Yes granted, this is a rather basic explanation of social groups and relationships but it is still relevant to elementary school students about socialising and groups

Interesting case study:

'Extant research suggests that targets' emotion expressions automatically evoke similar affect in perceivers. The authors hypothesized that the automatic impact of emotion expressions depends on group membership. In Experiments 1 and 2, an affective priming paradigm was used to measure immediate and preconscious affective responses to same-race or other-race emotion expressions. In Experiment 3, spontaneous vocal affect was measured as participants described the emotions of an ingroup or outgroup sports team fan. In these experiments, immediate and spontaneous affective responses depended on whether the emotional target was ingroup or outgroup. Positive responses to fear expressions and negative responses to joy expressions were observed in outgroup perceivers, relative to ingroup perceivers. In Experiments 4 and 5, discrete emotional responses were examined. In a lexical decision task (Experiment 4), facial expressions of joy elicited fear in outgroup perceivers, relative to ingroup perceivers. In contrast, facial expressions of fear elicited less fear in outgroup than in ingroup perceivers. In Experiment 5, felt dominance mediated emotional responses to ingroup and outgroup vocal emotion. These data support a signal-value model in which emotion expressions signal environmental conditions.' (Weisbuch 2008)

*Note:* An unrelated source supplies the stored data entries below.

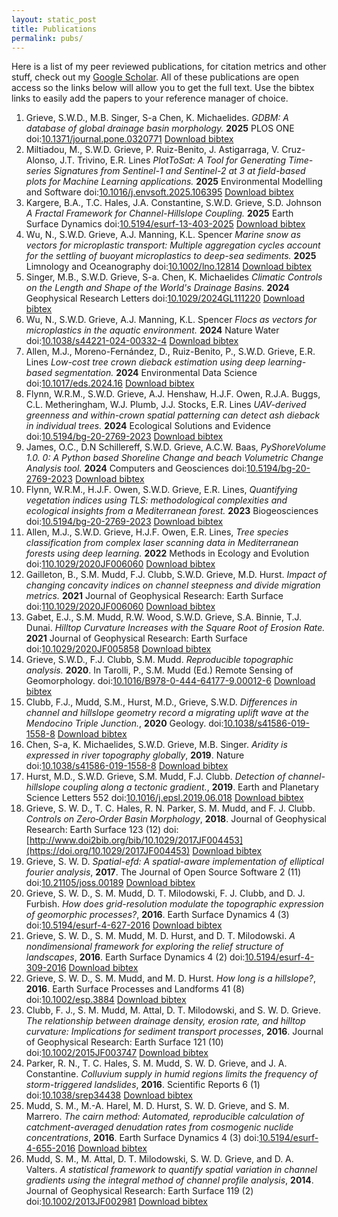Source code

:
 ```yaml
---
layout: static_post
title: Publications
permalink: pubs/
---
```


Here is a list of my peer reviewed publications, for citation metrics and other stuff, check out my [Google Scholar](https://scholar.google.co.uk/citations?user=VwQbAzQAAAAJ&hl=en). All of these publications are open access so the links below will allow you to get the full text. Use the bibtex links to easily add the papers to your reference manager of choice.

1. Grieve, S.W.D., M.B. Singer, S-a Chen, K. Michaelides. *GDBM: A database of global drainage basin morphology.* **2025** PLOS ONE doi:[10.1371/journal.pone.0320771](https://doi.org/10.1371/journal.pone.0320771) [Download bibtex](http://www.doi2bib.org/bib/10.1371/journal.pone.0320771)
1. Miltiadou, M., S.W.D. Grieve, P. Ruiz-Benito, J. Astigarraga, V. Cruz-Alonso, J.T. Trivino, E.R. Lines *PlotToSat: A Tool for Generating Time-series Signatures from Sentinel-1 and Sentinel-2 at 3 at field-based plots for Machine Learning applications.* **2025** Environmental Modelling and Software doi:[10.1016/j.envsoft.2025.106395](https://doi.org/10.1016/j.envsoft.2025.106395) [Download bibtex](http://www.doi2bib.org/bib/10.1016/j.envsoft.2025.106395)
1. Kargere, B.A., T.C. Hales, J.A. Constantine, S.W.D. Grieve, S.D. Johnson *A Fractal Framework for Channel-Hillslope Coupling.* **2025** Earth Surface Dynamics doi:[10.5194/esurf-13-403-2025](https://doi.org/10.5194/esurf-13-403-2025) [Download bibtex](http://www.doi2bib.org/bib/10.5194/esurf-13-403-2025)
1. Wu, N., S.W.D. Grieve, A.J. Manning, K.L. Spencer *Marine snow as vectors for microplastic transport: Multiple aggregation cycles account for the settling of buoyant microplastics to deep-sea sediments.* **2025** Limnology and Oceanography doi:[10.1002/lno.12814](https://doi.org/10.1002/lno.12814) [Download bibtex](http://www.doi2bib.org/bib/10.1002/lno.12814)
1. Singer, M.B., S.W.D. Grieve, S-a. Chen, K. Michaelides *Climatic Controls on the Length and Shape of the World's Drainage Basins.* **2024** Geophysical Research Letters doi:[10.1029/2024GL111220](https://doi.org/10.1029/2024GL111220) [Download bibtex](http://www.doi2bib.org/bib/10.1029/2024GL111220)
1. Wu, N., S.W.D. Grieve, A.J. Manning, K.L. Spencer *Flocs as vectors for microplastics in the aquatic environment.* **2024** Nature Water doi:[10.1038/s44221-024-00332-4](https://doi.org/10.1038/s44221-024-00332-4) [Download bibtex](http://www.doi2bib.org/bib/10.1038/s44221-024-00332-4)
1. Allen, M.J., Moreno-Fernández, D., Ruiz-Benito, P., S.W.D. Grieve, E.R. Lines *Low-cost tree crown dieback estimation using deep learning-based segmentation.* **2024** Environmental Data Science doi:[10.1017/eds.2024.16](https://doi.org/10.1017/eds.2024.16) [Download bibtex](http://www.doi2bib.org/bib/10.1017/eds.2024.16)
1. Flynn, W.R.M., S.W.D. Grieve, A.J. Henshaw, H.J.F. Owen, R.J.A. Buggs, C.L. Metheringham, W.J. Plumb, J.J. Stocks, E.R. Lines *UAV-derived greenness and within-crown spatial patterning can detect ash dieback in individual trees.* **2024** Ecological Solutions and Evidence doi:[10.5194/bg-20-2769-2023](https://doi.org/10.1002/2688-8319.12343) [Download bibtex](http://www.doi2bib.org/bib/10.1002/2688-8319.12343)
1. James, O.C., D.N Schillereff, S.W.D. Grieve, A.C.W. Baas, *PyShoreVolume 1.0. 0: A Python based Shoreline Change and beach Volumetric Change Analysis tool.* **2024** Computers and Geosciences doi:[10.5194/bg-20-2769-2023](https://doi.org/10.1016/j.cageo.2024.105591) [Download bibtex](http://www.doi2bib.org/bib/10.1016/j.cageo.2024.105591)
1. Flynn, W.R.M., H.J.F. Owen, S.W.D. Grieve, E.R. Lines, *Quantifying vegetation indices using TLS: methodological complexities and ecological insights from a Mediterranean forest.* **2023** Biogeosciences doi:[10.5194/bg-20-2769-2023](https://doi.org/10.5194/bg-20-2769-2023) [Download bibtex](http://www.doi2bib.org/bib/10.5194/bg-20-2769-2023)
1. Allen, M.J., S.W.D. Grieve, H.J.F. Owen, E.R. Lines, *Tree species classification from complex laser scanning data in Mediterranean forests using deep learning.* **2022** Methods in Ecology and Evolution doi:[110.1029/2020JF006060](https://doi.org/10.1111/2041-210X.13981) [Download bibtex](http://www.doi2bib.org/bib/10.1111/2041-210X.13981)
1. Gailleton, B., S.M. Mudd, F.J. Clubb, S.W.D. Grieve, M.D. Hurst. *Impact of changing concavity indices on channel steepness and divide migration metrics.* **2021** Journal of Geophysical Research: Earth Surface doi:[110.1029/2020JF006060](https://doi.org/10.1029/2020JF006060) [Download bibtex](http://www.doi2bib.org/bib/10.1029/2020JF006060)
1. Gabet, E.J., S.M. Mudd, R.W. Wood, S.W.D. Grieve, S.A. Binnie, T.J. Dunai. *Hilltop Curvature Increases with the Square Root of Erosion Rate.* **2021** Journal of Geophysical Research: Earth Surface doi:[10.1029/2020JF005858](https://doi.org/10.1029/2020JF005858) [Download bibtex](http://www.doi2bib.org/bib/10.1029/2020JF005858)
1. Grieve, S.W.D., F.J. Clubb, S.M. Mudd. *Reproducible topographic analysis.*  **2020**. In Tarolli, P., S.M. Mudd (Ed.) Remote Sensing of Geomorphology. doi:[10.1016/B978-0-444-64177-9.00012-6](https://doi.org/10.1016/B978-0-444-64177-9.00012-6) [Download bibtex](http://www.doi2bib.org/bib/110.1016/B978-0-444-64177-9.00012-6)
1. Clubb, F.J., Mudd, S.M., Hurst, M.D., Grieve, S.W.D. *Differences in channel and hillslope geometry record a migrating uplift wave at the Mendocino Triple Junction.*, **2020** Geology. doi:[10.1038/s41586-019-1558-8](https://doi.org/10.1130/G46939.1) [Download bibtex](http://www.doi2bib.org/bib/10.1130/G46939.1)
1. Chen, S-a, K. Michaelides, S.W.D. Grieve, M.B. Singer. *Aridity is expressed in river topography globally*, **2019**. Nature doi:[10.1038/s41586-019-1558-8](https://doi.org/10.1038/s41586-019-1558-8) [Download bibtex](http://www.doi2bib.org/bib/10.1038/s41586-019-1558-8)
1.  Hurst, M.D., S.W.D. Grieve, S.M. Mudd, F.J. Clubb. *Detection of channel-hillslope coupling along a tectonic gradient.*, **2019**. Earth and Planetary Science Letters 552 doi:[10.1016/j.epsl.2019.06.018](https://doi.org/10.1016/j.epsl.2019.06.018) [Download bibtex](http://www.doi2bib.org/bib/10.1016/j.epsl.2019.06.018)
1.  Grieve, S. W. D., T. C. Hales, R. N. Parker, S. M. Mudd, and F. J. Clubb. *Controls on Zero‐Order Basin Morphology*, **2018**. Journal of Geophysical Research: Earth Surface 123 (12) doi:[http://www.doi2bib.org/bib/10.1029/2017JF004453](https://doi.org/10.1029/2017JF004453) [Download bibtex](http://www.doi2bib.org/bib/10.1029/2017JF004453)
1.  Grieve, S. W. D. *Spatial-efd: A spatial-aware implementation of elliptical fourier analysis*, **2017**. The Journal of Open Source Software 2 (11) doi:[10.21105/joss.00189](https://doi.org/10.21105/joss.00189) [Download bibtex](http://www.doi2bib.org/bib/10.21105/joss.00189)
2.  Grieve, S. W. D., S. M. Mudd, D. T. Milodowski, F. J. Clubb, and D. J. Furbish. *How does grid-resolution modulate the topographic expression of geomorphic processes?*, **2016**. Earth Surface Dynamics 4 (3) doi:[10.5194/esurf-4-627-2016](https://doi.org/10.5194/esurf-4-627-2016) [Download bibtex](http://www.doi2bib.org/bib/10.5194/esurf-4-627-2016)
3.  Grieve, S. W. D., S. M. Mudd, M. D. Hurst, and D. T. Milodowski. *A nondimensional framework for exploring the relief structure of landscapes*, **2016**. Earth Surface Dynamics 4 (2) doi:[10.5194/esurf-4-309-2016](https://doi.org/10.5194/esurf-4-309-2016) [Download bibtex](http://www.doi2bib.org/bib/10.5194/esurf-4-309-2016)
4.  Grieve, S. W. D., S. M. Mudd, and M. D. Hurst. *How long is a hillslope?*, **2016**. Earth Surface Processes and Landforms 41 (8) doi:[10.1002/esp.3884](https://doi.org/10.1002/esp.3884) [Download bibtex](http://www.doi2bib.org/bib/10.1002/esp.3884)
5.  Clubb, F. J., S. M. Mudd, M. Attal, D. T. Milodowski, and S. W. D. Grieve. *The relationship between drainage density, erosion rate, and hilltop curvature: Implications for sediment transport processes*, **2016**. Journal of Geophysical Research: Earth Surface 121 (10) doi:[10.1002/2015JF003747](https://doi.org/10.1002/2015JF003747) [Download bibtex](http://www.doi2bib.org/bib/10.1002/2015JF003747)
6.  Parker, R. N., T. C. Hales, S. M. Mudd, S. W. D. Grieve, and J. A. Constantine. *Colluvium supply in humid regions limits the frequency of storm-triggered landslides*, **2016**. Scientific Reports 6 (1) doi:[10.1038/srep34438](https://doi.org/10.1038/srep34438) [Download bibtex](http://www.doi2bib.org/bib/10.1038/srep34438)
7.  Mudd, S. M., M.-A. Harel, M. D. Hurst, S. W. D. Grieve, and S. M. Marrero. *The cairn method: Automated, reproducible calculation of catchment-averaged denudation rates from cosmogenic nuclide concentrations*, **2016**. Earth Surface Dynamics 4 (3) doi:[10.5194/esurf-4-655-2016](https://doi.org/10.5194/esurf-4-655-2016) [Download bibtex](http://www.doi2bib.org/bib/10.5194/esurf-4-655-2016)
8.  Mudd, S. M., M. Attal, D. T. Milodowski, S. W. D. Grieve, and D. A. Valters. *A statistical framework to quantify spatial variation in channel gradients using the integral method of channel profile analysis*, **2014**. Journal of Geophysical Research: Earth Surface 119 (2) doi:[10.1002/2013JF002981](https://doi.org/10.1002/2013JF002981) [Download bibtex](http://www.doi2bib.org/bib/10.1002/2013JF002981)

'Intergroup exchanges are sometimes characterized by heightened levels of the basic motivation to know one's social standing with others'. (Vorauer 2008)

Maslow discussed how important it is for a person to feel belonging. It comes after psychological (eating, drinking and shelter) and safety needs. This makes it a very important need of human beings, not a want. See below.

Being part of a group is not necessarily about belonging. It helps us gain a sense of achievement and sometimes even superciliousness. For example, in a comparative manner. This can be applied in terms of egotism, such as cars, houses and even grades. The initial reaction of all students is to ask each other what everybody achieved so as to know where they stand in comparison to their peers and equals. This can give a great sense of satisfaction if you know you have achieved a very high grade, comparatively.